INSTRUCTIONS FOR THE TASK:
Output, exactly as written, the lines of the data below from the one containing "What is the" to the end.

Items listed in a dataset

········

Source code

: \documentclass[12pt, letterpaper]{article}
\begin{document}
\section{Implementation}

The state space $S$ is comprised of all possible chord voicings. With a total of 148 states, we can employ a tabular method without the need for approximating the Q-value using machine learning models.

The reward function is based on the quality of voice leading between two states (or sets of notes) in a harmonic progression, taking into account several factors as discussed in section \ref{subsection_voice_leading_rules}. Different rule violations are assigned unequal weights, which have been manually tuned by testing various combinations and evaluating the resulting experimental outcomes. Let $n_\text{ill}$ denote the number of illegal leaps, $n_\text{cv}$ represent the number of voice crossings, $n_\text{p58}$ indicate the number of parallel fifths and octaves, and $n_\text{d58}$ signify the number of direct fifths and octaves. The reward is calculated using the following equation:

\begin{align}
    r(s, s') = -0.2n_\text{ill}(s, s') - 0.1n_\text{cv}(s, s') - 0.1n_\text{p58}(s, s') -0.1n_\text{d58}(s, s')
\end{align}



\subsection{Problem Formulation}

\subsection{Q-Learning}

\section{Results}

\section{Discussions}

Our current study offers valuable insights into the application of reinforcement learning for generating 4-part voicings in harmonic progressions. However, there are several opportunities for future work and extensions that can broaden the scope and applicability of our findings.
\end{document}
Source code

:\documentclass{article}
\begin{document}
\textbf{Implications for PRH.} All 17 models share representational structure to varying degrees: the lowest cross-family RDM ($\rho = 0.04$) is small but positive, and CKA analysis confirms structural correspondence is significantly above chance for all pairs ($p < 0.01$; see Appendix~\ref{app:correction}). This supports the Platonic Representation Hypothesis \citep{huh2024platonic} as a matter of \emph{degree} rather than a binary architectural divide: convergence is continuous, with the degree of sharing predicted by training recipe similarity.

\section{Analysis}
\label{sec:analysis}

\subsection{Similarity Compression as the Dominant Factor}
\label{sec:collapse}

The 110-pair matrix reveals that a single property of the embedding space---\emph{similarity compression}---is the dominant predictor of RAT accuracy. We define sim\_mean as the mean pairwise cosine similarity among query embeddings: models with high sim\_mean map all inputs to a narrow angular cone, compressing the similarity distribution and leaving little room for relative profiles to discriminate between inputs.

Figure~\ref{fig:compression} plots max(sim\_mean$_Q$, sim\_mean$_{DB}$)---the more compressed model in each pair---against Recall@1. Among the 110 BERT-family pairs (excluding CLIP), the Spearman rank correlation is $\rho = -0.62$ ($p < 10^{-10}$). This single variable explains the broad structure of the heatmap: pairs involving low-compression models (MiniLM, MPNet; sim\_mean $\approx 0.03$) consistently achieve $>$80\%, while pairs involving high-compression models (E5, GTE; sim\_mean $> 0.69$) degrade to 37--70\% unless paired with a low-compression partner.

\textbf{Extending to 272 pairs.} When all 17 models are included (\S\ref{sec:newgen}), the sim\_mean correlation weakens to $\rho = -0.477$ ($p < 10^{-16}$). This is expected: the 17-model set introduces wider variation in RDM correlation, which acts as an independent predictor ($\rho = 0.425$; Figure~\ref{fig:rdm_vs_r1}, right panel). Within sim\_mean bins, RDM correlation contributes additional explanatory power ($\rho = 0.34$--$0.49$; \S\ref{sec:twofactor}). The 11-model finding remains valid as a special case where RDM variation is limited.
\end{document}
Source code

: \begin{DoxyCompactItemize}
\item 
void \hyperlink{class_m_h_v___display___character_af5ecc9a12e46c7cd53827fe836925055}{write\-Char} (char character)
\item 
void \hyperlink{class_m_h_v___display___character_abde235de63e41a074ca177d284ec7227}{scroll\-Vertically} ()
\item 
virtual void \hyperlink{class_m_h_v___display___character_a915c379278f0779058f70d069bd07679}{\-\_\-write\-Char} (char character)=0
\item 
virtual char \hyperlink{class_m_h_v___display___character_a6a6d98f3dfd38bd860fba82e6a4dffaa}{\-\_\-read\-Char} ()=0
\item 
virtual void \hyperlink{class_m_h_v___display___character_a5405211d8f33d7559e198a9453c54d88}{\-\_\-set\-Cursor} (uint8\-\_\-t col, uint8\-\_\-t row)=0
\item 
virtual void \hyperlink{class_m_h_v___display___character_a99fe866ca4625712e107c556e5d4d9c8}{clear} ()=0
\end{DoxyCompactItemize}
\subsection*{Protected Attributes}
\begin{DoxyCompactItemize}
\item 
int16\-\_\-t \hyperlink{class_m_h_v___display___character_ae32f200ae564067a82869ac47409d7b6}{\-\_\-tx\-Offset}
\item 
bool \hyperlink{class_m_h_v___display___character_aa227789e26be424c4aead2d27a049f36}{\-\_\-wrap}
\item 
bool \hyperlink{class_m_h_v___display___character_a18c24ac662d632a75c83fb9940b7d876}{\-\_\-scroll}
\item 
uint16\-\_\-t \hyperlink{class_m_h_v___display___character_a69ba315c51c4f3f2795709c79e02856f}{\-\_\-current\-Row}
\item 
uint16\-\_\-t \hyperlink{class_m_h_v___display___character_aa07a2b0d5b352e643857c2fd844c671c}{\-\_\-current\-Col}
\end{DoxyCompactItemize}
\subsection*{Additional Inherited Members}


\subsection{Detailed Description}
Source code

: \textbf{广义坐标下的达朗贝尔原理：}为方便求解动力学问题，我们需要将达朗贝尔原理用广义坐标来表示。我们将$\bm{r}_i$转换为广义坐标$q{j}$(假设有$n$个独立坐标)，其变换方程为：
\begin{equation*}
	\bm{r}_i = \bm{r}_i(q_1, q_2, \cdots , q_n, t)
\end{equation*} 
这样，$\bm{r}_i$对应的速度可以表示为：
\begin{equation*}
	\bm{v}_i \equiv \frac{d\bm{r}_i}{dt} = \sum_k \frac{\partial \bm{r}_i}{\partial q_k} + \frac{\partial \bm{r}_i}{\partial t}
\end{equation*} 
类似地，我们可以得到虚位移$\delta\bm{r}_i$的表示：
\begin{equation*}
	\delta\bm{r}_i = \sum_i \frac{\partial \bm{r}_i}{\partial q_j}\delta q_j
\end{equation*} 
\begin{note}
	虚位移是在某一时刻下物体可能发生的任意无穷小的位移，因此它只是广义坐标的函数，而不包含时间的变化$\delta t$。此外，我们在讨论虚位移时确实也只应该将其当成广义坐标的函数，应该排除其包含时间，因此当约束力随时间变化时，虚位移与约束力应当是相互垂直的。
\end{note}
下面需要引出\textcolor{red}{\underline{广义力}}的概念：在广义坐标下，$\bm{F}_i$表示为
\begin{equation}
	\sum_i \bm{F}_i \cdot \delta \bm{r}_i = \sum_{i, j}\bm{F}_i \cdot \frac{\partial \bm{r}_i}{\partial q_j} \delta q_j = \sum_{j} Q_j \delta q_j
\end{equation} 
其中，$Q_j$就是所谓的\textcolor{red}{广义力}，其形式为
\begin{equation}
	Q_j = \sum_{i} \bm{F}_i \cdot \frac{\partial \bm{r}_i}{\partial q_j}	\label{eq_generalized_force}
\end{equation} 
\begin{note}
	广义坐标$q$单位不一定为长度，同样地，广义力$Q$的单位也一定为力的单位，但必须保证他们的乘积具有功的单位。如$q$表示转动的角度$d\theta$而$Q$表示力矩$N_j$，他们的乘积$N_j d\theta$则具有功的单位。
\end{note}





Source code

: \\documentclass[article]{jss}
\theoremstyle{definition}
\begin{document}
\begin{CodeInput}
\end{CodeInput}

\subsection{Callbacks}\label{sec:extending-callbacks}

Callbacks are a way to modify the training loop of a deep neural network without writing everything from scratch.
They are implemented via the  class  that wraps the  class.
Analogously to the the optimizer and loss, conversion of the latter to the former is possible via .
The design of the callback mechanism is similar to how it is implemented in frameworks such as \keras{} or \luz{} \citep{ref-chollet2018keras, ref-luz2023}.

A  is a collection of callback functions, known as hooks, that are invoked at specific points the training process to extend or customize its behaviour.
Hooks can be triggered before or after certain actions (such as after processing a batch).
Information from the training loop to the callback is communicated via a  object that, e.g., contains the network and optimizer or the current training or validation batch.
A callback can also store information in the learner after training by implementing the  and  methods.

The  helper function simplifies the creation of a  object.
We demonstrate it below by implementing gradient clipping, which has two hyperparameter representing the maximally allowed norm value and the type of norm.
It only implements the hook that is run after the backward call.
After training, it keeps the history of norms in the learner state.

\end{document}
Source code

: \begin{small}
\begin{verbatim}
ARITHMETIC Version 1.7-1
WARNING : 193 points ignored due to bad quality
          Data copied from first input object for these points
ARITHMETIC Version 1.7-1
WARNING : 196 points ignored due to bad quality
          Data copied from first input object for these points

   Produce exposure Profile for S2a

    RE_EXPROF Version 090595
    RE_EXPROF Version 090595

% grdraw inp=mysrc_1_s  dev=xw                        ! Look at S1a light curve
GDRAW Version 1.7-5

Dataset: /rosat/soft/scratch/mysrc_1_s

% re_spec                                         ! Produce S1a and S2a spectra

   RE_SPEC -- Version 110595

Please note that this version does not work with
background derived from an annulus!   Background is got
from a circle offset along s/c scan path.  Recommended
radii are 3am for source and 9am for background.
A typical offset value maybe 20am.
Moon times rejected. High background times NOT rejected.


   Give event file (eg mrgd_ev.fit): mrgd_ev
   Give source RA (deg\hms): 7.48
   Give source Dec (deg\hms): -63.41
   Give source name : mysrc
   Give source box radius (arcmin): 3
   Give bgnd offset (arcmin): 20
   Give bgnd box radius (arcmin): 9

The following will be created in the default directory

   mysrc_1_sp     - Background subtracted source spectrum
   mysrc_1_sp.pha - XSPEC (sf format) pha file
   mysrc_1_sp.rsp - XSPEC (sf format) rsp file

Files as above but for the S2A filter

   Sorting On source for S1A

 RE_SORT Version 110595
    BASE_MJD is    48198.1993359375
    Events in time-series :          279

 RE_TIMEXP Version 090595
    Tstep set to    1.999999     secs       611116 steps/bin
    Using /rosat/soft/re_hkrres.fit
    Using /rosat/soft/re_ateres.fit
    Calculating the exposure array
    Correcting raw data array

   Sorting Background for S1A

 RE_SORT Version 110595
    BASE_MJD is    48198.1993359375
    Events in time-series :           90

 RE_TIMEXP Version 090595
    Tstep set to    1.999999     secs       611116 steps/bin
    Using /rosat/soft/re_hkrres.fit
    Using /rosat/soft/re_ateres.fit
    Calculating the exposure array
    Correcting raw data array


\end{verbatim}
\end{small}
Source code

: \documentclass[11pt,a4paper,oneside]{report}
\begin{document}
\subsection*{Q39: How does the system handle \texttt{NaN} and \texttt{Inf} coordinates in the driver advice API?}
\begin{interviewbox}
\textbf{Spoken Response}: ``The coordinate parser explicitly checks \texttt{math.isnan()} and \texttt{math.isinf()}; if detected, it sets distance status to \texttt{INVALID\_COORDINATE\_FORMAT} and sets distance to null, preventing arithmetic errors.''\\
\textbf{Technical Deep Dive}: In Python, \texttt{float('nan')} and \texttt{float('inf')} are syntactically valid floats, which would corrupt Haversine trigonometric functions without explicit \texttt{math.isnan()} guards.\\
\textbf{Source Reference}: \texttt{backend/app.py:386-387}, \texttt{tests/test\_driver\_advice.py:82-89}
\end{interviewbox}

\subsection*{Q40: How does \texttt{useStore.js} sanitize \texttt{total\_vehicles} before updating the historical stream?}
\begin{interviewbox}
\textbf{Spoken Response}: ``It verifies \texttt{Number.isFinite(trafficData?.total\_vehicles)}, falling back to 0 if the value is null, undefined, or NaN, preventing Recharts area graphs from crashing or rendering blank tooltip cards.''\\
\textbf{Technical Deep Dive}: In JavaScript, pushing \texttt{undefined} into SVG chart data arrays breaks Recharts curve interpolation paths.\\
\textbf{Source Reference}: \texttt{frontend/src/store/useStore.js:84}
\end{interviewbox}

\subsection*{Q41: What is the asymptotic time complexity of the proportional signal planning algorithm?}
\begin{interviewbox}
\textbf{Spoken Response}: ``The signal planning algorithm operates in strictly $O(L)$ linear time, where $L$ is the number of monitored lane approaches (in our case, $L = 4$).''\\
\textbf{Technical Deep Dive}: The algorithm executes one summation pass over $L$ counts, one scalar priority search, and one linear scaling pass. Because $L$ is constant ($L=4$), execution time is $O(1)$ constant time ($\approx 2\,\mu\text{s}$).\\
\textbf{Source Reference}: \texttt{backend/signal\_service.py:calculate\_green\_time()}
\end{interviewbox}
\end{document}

········

YOUR SOLUTION:
\subsection*{Q41: What is the asymptotic time complexity of the proportional signal planning algorithm?}
\begin{interviewbox}
\textbf{Spoken Response}: ``The signal planning algorithm operates in strictly $O(L)$ linear time, where $L$ is the number of monitored lane approaches (in our case, $L = 4$).''\\
\textbf{Technical Deep Dive}: The algorithm executes one summation pass over $L$ counts, one scalar priority search, and one linear scaling pass. Because $L$ is constant ($L=4$), execution time is $O(1)$ constant time ($\approx 2\,\mu\text{s}$).\\
\textbf{Source Reference}: \texttt{backend/signal\_service.py:calculate\_green\_time()}
\end{interviewbox}
\end{document}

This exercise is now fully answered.